Scrive Andrea Camilleri <<Nella “Mossa del cavallo” metto l’accento sul rovesciamento dei ruoli; insisto su un gioco delle parti che mi sembra essere sempre più consueto nell’Italia d’oggi>>.

Ignazio La Russa e il PdL mettono in campo il mediatore Stancanelli, uomo di La Russa ma amico di Lombardo, per provare a trovare una sintesi su un candidato sindaco condiviso, per rovesciare lo status quo.

Panebianco e Condorelli le due ipotesi messe in campo. Mentre Torrisi non molla per Lo Presti, ma alla fine da buon vetusto democristiano, accetterebbe anche Condorelli, coordinatore locale del MpA, ma con tanto mal di pancia, non è un suo uomo. Solo così eviterebbe la candidatura di Panebianco sul quale ha messo un assoluto divieto. Solite menate per non perdere la leadership cittadina, ma stavolta non è così, scacco matto.

L’ipotesi di accordo con Lombardo, comunque, rimane lontano. Niente accordi col PdL  su base regionale, sarebbe l’ipotesi più accreditata. In particolare a Paternò dove il Movimento del Governatore ha effettuato una opposizione ferma contro questa classe dirigente che governa da dieci anni. Ma come sappiamo la politica viaggia…………

“I cittadini non capirebbero, -afferma un deputato Autonomista, vicino alle posizioni de l’Altra Sicilia, che segue con attenzione Paternò- daremmo l’impressione, come è, che la politica viaggi su binari diversi rispetto al sentire comune. Questa è una battaglia elettorale simbolo e pertanto il discrimine deve essere il messaggio da consegnare agli elettori. Una scelta di campo pro o contro chi ha governato politicamente per anni la Città. Non è più tempo di giochetti. Bisogna dare alternative al cittadino e il partito che ha governato ha il dovere di presentarsi con le proprie facce al giudizio della gente. Noi, come la sinistra non ci siamo stati e siamo l’alternativa”.

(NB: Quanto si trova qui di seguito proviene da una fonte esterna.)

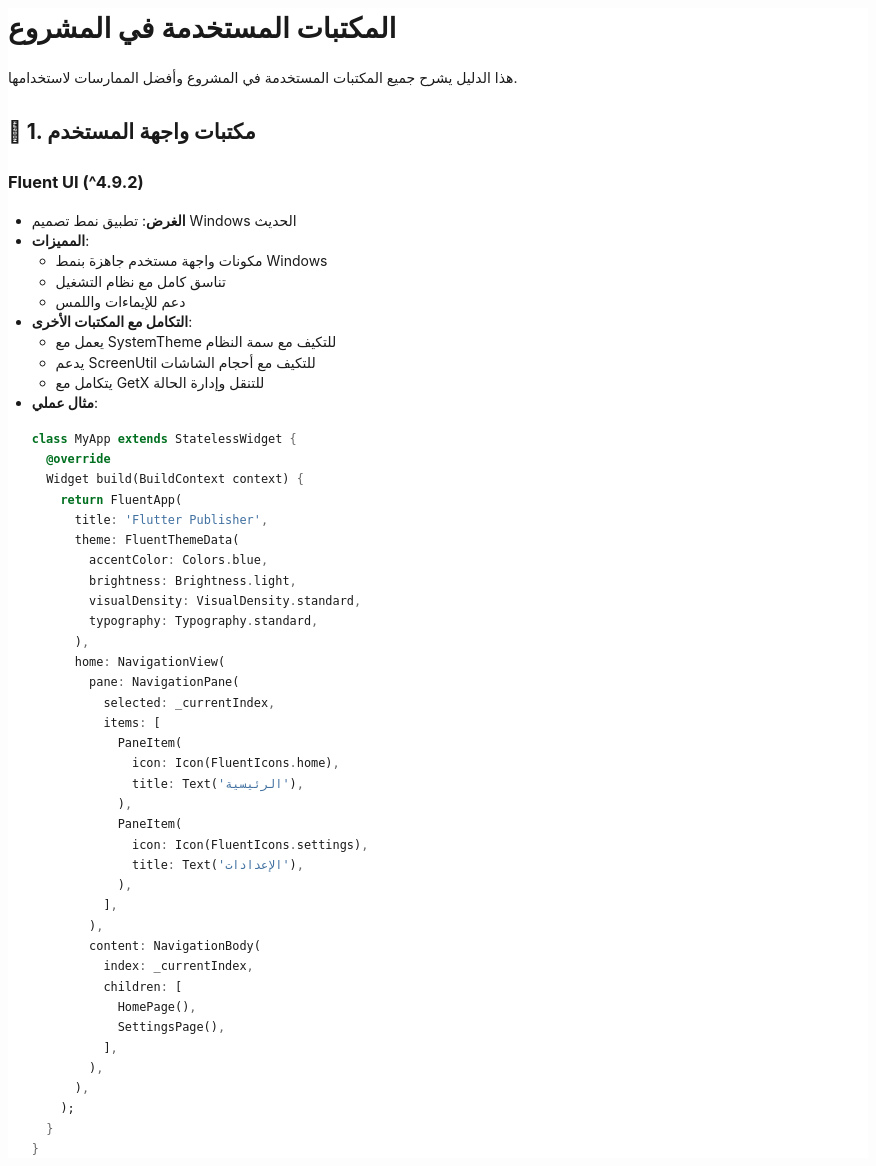 # المكتبات المستخدمة في المشروع

هذا الدليل يشرح جميع المكتبات المستخدمة في المشروع وأفضل الممارسات لاستخدامها.

## 📱 1. مكتبات واجهة المستخدم

### Fluent UI (^4.9.2)
- **الغرض**: تطبيق نمط تصميم Windows الحديث
- **المميزات**:
  - مكونات واجهة مستخدم جاهزة بنمط Windows
  - تناسق كامل مع نظام التشغيل
  - دعم للإيماءات واللمس
- **التكامل مع المكتبات الأخرى**:
  - يعمل مع SystemTheme للتكيف مع سمة النظام
  - يدعم ScreenUtil للتكيف مع أحجام الشاشات
  - يتكامل مع GetX للتنقل وإدارة الحالة
- **مثال عملي**:
  ```dart
  class MyApp extends StatelessWidget {
    @override
    Widget build(BuildContext context) {
      return FluentApp(
        title: 'Flutter Publisher',
        theme: FluentThemeData(
          accentColor: Colors.blue,
          brightness: Brightness.light,
          visualDensity: VisualDensity.standard,
          typography: Typography.standard,
        ),
        home: NavigationView(
          pane: NavigationPane(
            selected: _currentIndex,
            items: [
              PaneItem(
                icon: Icon(FluentIcons.home),
                title: Text('الرئيسية'),
              ),
              PaneItem(
                icon: Icon(FluentIcons.settings),
                title: Text('الإعدادات'),
              ),
            ],
          ),
          content: NavigationBody(
            index: _currentIndex,
            children: [
              HomePage(),
              SettingsPage(),
            ],
          ),
        ),
      );
    }
  }
  ```
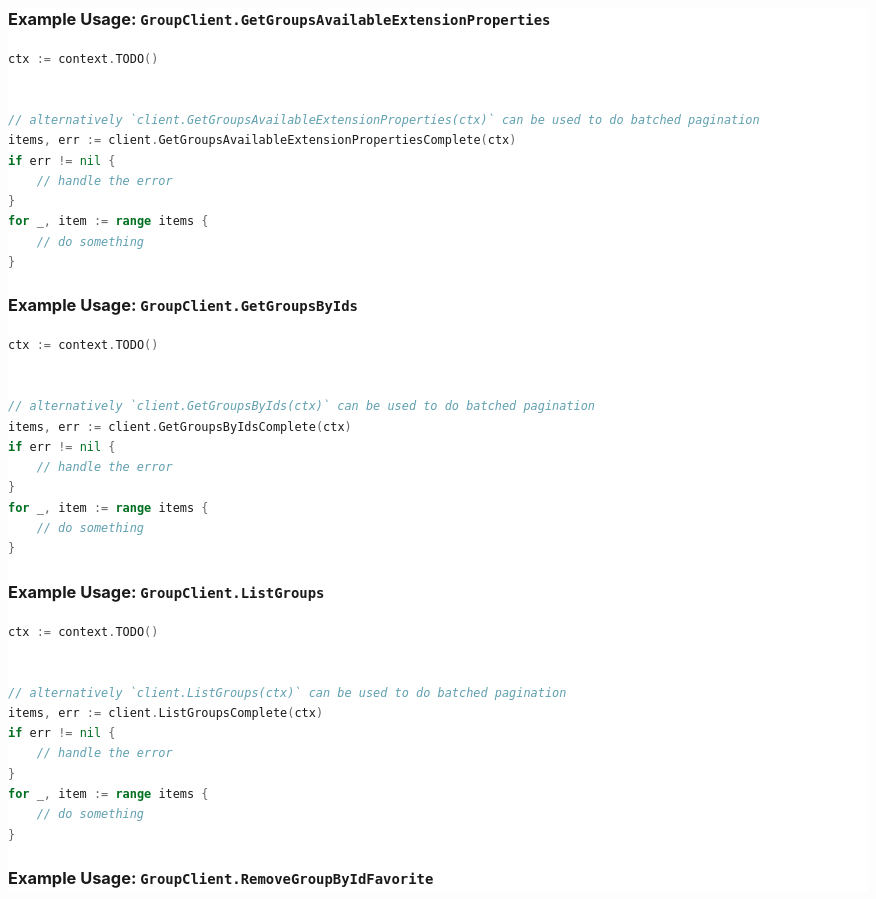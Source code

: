 
### Example Usage: `GroupClient.GetGroupsAvailableExtensionProperties`

```go
ctx := context.TODO()


// alternatively `client.GetGroupsAvailableExtensionProperties(ctx)` can be used to do batched pagination
items, err := client.GetGroupsAvailableExtensionPropertiesComplete(ctx)
if err != nil {
	// handle the error
}
for _, item := range items {
	// do something
}
```


### Example Usage: `GroupClient.GetGroupsByIds`

```go
ctx := context.TODO()


// alternatively `client.GetGroupsByIds(ctx)` can be used to do batched pagination
items, err := client.GetGroupsByIdsComplete(ctx)
if err != nil {
	// handle the error
}
for _, item := range items {
	// do something
}
```


### Example Usage: `GroupClient.ListGroups`

```go
ctx := context.TODO()


// alternatively `client.ListGroups(ctx)` can be used to do batched pagination
items, err := client.ListGroupsComplete(ctx)
if err != nil {
	// handle the error
}
for _, item := range items {
	// do something
}
```


### Example Usage: `GroupClient.RemoveGroupByIdFavorite`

Anche se, a dire il vero, Condorelli rappresenterebbe l’alternativa all’equilibrio politico che finora ha retto la città. Infatti cinque anni fa proprio lui è stato la contrapposizione a Failla, Torrisi e La Russa, che adesso berrebbero l’amaro calice sapendo bene che rimarrebbero schiacciati non solo dallo sdegno dei cittadini ma anche dalle forze dell’opposizione che insieme rappresenterebbero una sinergia non indifferente.

L’unico sconfitto, anche se farebbe e fa buon viso, rimarrebbe Torrisi. Sconfitto proprio dalla “mossa del cavallo” di Ignazio La Russa. Non gli resterebbe che accordarsi con Mangano (parlano tutt’ora), tagliandosi l’attributo pur di non far godere la moglie. Ma sotterraneamente … more solito.